Thanks to what @mehdi-sahraei suggested, I changed the dtype
to None
and this permitted to parse other rows (any row after the header line) correctly. Finally, it seems that there is no bug about how the header line is treated but rather a lack of clarity in the documentation. As indicated in my original post, the documentation says:
... if the optional argument names=True, the first commented line will be examined for names ...

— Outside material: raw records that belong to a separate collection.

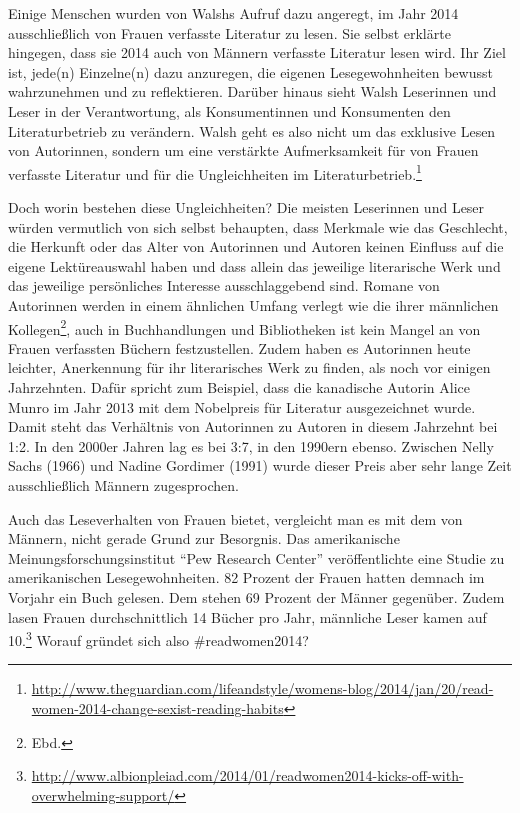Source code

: \documentclass[a4paper,
fontsize=11pt,
oneside,
numbers=noperiodatend,
parskip=half-,
bibliography=totoc,
final
]{scrartcl}
\begin{document}
Einige Menschen wurden von Walshs Aufruf dazu angeregt, im Jahr 2014
ausschließlich von Frauen verfasste Literatur zu lesen. Sie selbst
erklärte hingegen, dass sie 2014 auch von Männern verfasste Literatur
lesen wird. Ihr Ziel ist, jede(n) Einzelne(n) dazu anzuregen, die
eigenen Lesegewohnheiten bewusst wahrzunehmen und zu reflektieren.
Darüber hinaus sieht Walsh Leserinnen und Leser in der Verantwortung,
als Konsumentinnen und Konsumenten den Literaturbetrieb zu verändern.
Walsh geht es also nicht um das exklusive Lesen von Autorinnen, sondern
um eine verstärkte Aufmerksamkeit für von Frauen verfasste Literatur und
für die Ungleichheiten im Literaturbetrieb.\footnote{\url{http://www.theguardian.com/lifeandstyle/womens-blog/2014/jan/20/read-women-2014-change-sexist-reading-habits}}

Doch worin bestehen diese Ungleichheiten? Die meisten Leserinnen und
Leser würden vermutlich von sich selbst behaupten, dass Merkmale wie das
Geschlecht, die Herkunft oder das Alter von Autorinnen und Autoren
keinen Einfluss auf die eigene Lektüreauswahl haben und dass allein das
jeweilige literarische Werk und das jeweilige persönliches Interesse
ausschlaggebend sind. Romane von Autorinnen werden in einem ähnlichen
Umfang verlegt wie die ihrer männlichen Kollegen\footnote{Ebd.}, auch in
Buchhandlungen und Bibliotheken ist kein Mangel an von Frauen verfassten
Büchern festzustellen. Zudem haben es Autorinnen heute leichter,
Anerkennung für ihr literarisches Werk zu finden, als noch vor einigen
Jahrzehnten. Dafür spricht zum Beispiel, dass die kanadische Autorin
Alice Munro im Jahr 2013 mit dem Nobelpreis für Literatur ausgezeichnet
wurde. Damit steht das Verhältnis von Autorinnen zu Autoren in diesem
Jahrzehnt bei 1:2. In den 2000er Jahren lag es bei 3:7, in den 1990ern
ebenso. Zwischen Nelly Sachs (1966) und Nadine Gordimer (1991) wurde
dieser Preis aber sehr lange Zeit ausschließlich Männern zugesprochen.

Auch das Leseverhalten von Frauen bietet, vergleicht man es mit dem von
Männern, nicht gerade Grund zur Besorgnis. Das amerikanische
Meinungsforschungsinstitut \enquote{Pew Research Center} veröffentlichte
eine Studie zu amerikanischen Lesegewohnheiten. 82 Prozent der Frauen
hatten demnach im Vorjahr ein Buch gelesen. Dem stehen 69 Prozent der
Männer gegenüber. Zudem lasen Frauen durchschnittlich 14 Bücher pro
Jahr, männliche Leser kamen auf 10.\footnote{\url{http://www.albionpleiad.com/2014/01/readwomen2014-kicks-off-with-overwhelming-support/}}
Worauf gründet sich also \#readwomen2014?~
\end{document}
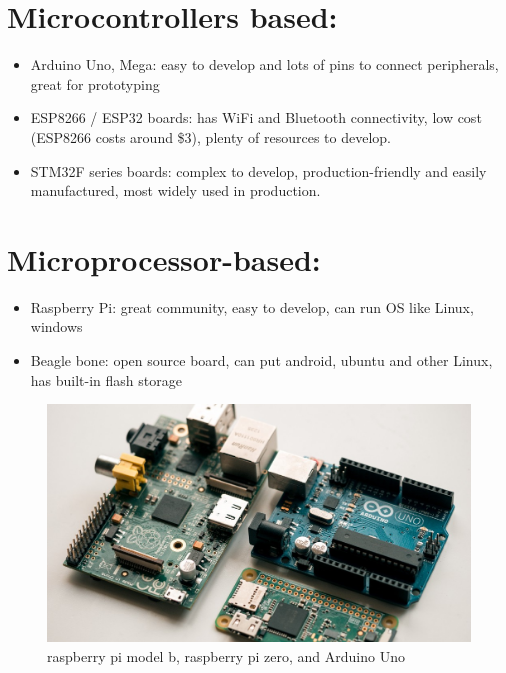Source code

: \documentclass[12pt]{report}
\begin{document}
\section{Microcontrollers based:}

\begin{itemize}
    \item Arduino Uno, Mega: easy to develop and lots of pins to connect peripherals, great for prototyping
    \item ESP8266 / ESP32 boards: has WiFi and Bluetooth connectivity, low cost (ESP8266 costs around \$3), plenty of resources to develop.
    \item  STM32F series boards: complex to develop, production-friendly and easily manufactured, most widely used in production.
\end{itemize}

\section{Microprocessor-based:}

\begin{itemize}
    \item Raspberry Pi: great community, easy to develop, can run OS like Linux, windows
    \item Beagle bone: open source board, can put android, ubuntu and other Linux, has built-in flash storage
\end{itemize}

\begin{figure}[!ht]
    \centering
    \includegraphics[trim={1cm, 0cm, 0cm, 0cm}, width=\textwidth, clip]{figs/hardware_devices.jpg}
    \caption{raspberry pi model b, raspberry pi zero, and Arduino Uno}
\end{figure}
\end{document}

But what the documentation doesn't tell you, is that in that case, the detected header is stored in dtype.names
and not beside other rows that come after the header in the file. So the header line is actually there but it is not directly accessible like other rows in the file. Here is a working test case for those who might be interested to check how this works in preactice:
C:\tmp\data.txt
#firstName|LastName
Anthony|Quinn
Harry|POTTER
George|WASHINGTON
And the program:
with open("C:/tmp/data.txt", "r", encoding="UTF-8") as fd:
result = np.genfromtxt(
fd,
delimiter="|",
comments="#",
dtype=None,
names=True,
skip_header=0,
autostrip=True,
)
print(f"result = {result}\n\n")
print("".join([
"After parsing the file entirely, the detected ", "header line is: ",
f"{result.dtype.names}"
]))
Which gives the expected result:
result = [('Anthony', 'Quinn') ('Harry', 'POTTER') ('George', 'WASHINGTON')]
After parsing the file entirely, the detected header line is: ('firstName', 'LastName')
Thanks everyone for your time and your help and I hope this might clarify the issue for those who have encountered the same problem.